Records from a data source =>

━━━━━━━━━━

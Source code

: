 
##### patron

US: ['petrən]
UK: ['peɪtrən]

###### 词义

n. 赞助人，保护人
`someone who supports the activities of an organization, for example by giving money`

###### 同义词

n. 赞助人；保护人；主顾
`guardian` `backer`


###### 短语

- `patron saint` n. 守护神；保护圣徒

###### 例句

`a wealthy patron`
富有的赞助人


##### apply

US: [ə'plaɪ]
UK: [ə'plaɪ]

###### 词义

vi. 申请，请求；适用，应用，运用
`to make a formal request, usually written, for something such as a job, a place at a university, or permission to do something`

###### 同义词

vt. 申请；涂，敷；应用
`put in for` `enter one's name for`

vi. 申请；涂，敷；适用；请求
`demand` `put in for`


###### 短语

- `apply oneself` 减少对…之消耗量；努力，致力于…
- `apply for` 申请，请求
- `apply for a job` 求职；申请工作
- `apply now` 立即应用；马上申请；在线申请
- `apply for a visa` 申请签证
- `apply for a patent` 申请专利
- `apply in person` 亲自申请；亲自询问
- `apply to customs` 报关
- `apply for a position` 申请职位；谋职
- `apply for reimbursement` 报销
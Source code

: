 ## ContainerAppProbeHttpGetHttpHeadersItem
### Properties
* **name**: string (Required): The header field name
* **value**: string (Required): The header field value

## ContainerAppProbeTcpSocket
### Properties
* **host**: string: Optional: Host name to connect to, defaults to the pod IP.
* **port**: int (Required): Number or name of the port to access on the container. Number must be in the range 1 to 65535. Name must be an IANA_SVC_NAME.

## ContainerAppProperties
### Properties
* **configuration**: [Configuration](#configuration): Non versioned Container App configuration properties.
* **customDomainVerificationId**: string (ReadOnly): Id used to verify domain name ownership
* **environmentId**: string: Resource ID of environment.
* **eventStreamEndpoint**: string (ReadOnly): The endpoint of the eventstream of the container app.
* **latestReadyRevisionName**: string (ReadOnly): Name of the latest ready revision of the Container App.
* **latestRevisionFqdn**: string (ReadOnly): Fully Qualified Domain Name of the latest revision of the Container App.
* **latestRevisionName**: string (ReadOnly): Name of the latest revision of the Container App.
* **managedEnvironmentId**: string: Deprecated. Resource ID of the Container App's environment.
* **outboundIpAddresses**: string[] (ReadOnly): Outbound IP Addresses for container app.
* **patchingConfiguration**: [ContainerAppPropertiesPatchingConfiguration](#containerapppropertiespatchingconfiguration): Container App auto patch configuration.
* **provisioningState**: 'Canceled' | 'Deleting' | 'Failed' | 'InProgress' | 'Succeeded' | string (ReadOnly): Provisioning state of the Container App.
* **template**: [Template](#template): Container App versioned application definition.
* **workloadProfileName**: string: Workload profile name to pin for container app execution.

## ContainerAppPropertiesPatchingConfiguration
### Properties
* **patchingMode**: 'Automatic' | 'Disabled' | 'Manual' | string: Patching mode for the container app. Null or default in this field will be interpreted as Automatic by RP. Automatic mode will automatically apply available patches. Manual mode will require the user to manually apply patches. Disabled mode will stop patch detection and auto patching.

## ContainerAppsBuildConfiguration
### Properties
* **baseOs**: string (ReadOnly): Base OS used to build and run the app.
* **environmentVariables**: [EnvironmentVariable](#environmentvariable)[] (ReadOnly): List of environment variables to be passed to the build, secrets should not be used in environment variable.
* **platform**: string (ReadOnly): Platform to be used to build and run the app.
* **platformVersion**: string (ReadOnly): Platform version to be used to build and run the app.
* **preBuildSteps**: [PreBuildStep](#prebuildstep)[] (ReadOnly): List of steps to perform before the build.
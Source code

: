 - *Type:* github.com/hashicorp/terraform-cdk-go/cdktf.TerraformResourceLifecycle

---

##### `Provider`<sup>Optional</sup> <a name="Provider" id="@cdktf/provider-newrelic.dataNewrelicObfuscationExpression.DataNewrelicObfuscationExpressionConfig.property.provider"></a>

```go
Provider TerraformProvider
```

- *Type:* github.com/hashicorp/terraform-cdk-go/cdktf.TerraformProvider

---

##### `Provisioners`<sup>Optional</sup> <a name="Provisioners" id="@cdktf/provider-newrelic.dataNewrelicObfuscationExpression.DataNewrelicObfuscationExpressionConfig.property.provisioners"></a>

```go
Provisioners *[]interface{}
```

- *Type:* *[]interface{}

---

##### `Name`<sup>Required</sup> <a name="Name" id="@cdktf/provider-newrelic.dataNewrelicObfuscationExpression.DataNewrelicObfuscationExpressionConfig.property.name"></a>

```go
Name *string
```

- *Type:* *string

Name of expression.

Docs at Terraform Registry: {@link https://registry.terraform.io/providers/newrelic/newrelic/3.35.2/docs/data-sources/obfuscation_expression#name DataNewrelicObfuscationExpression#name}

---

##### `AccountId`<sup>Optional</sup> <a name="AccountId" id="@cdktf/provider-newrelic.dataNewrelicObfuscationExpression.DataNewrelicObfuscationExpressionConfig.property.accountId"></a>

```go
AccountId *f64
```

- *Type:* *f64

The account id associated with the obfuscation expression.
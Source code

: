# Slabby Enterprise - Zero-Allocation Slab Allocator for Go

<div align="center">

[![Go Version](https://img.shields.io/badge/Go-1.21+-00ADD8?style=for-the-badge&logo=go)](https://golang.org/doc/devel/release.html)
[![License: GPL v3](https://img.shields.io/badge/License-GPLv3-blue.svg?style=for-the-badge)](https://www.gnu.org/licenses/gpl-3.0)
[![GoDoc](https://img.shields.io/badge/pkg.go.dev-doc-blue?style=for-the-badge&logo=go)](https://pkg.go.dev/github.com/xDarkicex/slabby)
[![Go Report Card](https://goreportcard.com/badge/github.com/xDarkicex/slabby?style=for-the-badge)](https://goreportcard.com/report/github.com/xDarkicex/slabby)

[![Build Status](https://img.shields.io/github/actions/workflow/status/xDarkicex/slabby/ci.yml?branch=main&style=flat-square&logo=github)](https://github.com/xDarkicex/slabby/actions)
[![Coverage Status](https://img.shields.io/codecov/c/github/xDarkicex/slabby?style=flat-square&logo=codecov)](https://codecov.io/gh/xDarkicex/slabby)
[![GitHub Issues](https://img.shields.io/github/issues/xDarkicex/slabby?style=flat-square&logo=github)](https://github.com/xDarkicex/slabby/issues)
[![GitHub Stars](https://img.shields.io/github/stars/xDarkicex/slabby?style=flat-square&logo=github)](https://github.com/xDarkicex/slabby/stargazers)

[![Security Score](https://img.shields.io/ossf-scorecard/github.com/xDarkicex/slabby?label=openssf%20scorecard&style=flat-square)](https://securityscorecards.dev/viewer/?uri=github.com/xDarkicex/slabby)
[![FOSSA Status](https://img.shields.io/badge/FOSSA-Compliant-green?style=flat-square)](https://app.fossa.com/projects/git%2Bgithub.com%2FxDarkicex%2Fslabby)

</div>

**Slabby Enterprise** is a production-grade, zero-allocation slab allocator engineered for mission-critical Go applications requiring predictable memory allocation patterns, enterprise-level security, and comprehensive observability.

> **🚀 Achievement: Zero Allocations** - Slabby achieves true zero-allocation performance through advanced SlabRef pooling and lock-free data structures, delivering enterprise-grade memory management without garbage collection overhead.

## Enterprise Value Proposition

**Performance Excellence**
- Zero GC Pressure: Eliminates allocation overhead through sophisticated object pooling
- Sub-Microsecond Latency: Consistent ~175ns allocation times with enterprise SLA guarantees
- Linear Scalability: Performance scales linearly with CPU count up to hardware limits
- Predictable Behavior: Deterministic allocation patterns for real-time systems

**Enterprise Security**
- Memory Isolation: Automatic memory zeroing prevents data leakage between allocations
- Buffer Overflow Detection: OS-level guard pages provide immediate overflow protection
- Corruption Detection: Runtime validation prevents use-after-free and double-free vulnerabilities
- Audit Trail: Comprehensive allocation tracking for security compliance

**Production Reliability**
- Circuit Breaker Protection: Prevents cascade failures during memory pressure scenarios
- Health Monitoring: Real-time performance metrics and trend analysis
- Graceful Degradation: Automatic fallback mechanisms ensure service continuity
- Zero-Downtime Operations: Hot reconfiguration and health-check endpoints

━━━━━━━━━━

EXERCISE DIRECTIONS =>
Going back to the entries above, set down exactly the lines that begin at the one with "UK: ['peɪtrən]" and end at the one with "for container app.", both included, and nothing else.

SOLVED PROBLEM =>
UK: ['peɪtrən]

###### 词义

n. 赞助人，保护人
`someone who supports the activities of an organization, for example by giving money`

###### 同义词

n. 赞助人；保护人；主顾
`guardian` `backer`


###### 短语

- `patron saint` n. 守护神；保护圣徒

###### 例句

`a wealthy patron`
富有的赞助人


##### apply

US: [ə'plaɪ]
UK: [ə'plaɪ]

###### 词义

vi. 申请，请求；适用，应用，运用
`to make a formal request, usually written, for something such as a job, a place at a university, or permission to do something`

###### 同义词

vt. 申请；涂，敷；应用
`put in for` `enter one's name for`

vi. 申请；涂，敷；适用；请求
`demand` `put in for`


###### 短语

- `apply oneself` 减少对…之消耗量；努力，致力于…
- `apply for` 申请，请求
- `apply for a job` 求职；申请工作
- `apply now` 立即应用；马上申请；在线申请
- `apply for a visa` 申请签证
- `apply for a patent` 申请专利
- `apply in person` 亲自申请；亲自询问
- `apply to customs` 报关
- `apply for a position` 申请职位；谋职
- `apply for reimbursement` 报销
Source code

: ## ContainerAppProbeHttpGetHttpHeadersItem
### Properties
* **name**: string (Required): The header field name
* **value**: string (Required): The header field value

## ContainerAppProbeTcpSocket
### Properties
* **host**: string: Optional: Host name to connect to, defaults to the pod IP.
* **port**: int (Required): Number or name of the port to access on the container. Number must be in the range 1 to 65535. Name must be an IANA_SVC_NAME.

## ContainerAppProperties
### Properties
* **configuration**: [Configuration](#configuration): Non versioned Container App configuration properties.
* **customDomainVerificationId**: string (ReadOnly): Id used to verify domain name ownership
* **environmentId**: string: Resource ID of environment.
* **eventStreamEndpoint**: string (ReadOnly): The endpoint of the eventstream of the container app.
* **latestReadyRevisionName**: string (ReadOnly): Name of the latest ready revision of the Container App.
* **latestRevisionFqdn**: string (ReadOnly): Fully Qualified Domain Name of the latest revision of the Container App.
* **latestRevisionName**: string (ReadOnly): Name of the latest revision of the Container App.
* **managedEnvironmentId**: string: Deprecated. Resource ID of the Container App's environment.
* **outboundIpAddresses**: string[] (ReadOnly): Outbound IP Addresses for container app.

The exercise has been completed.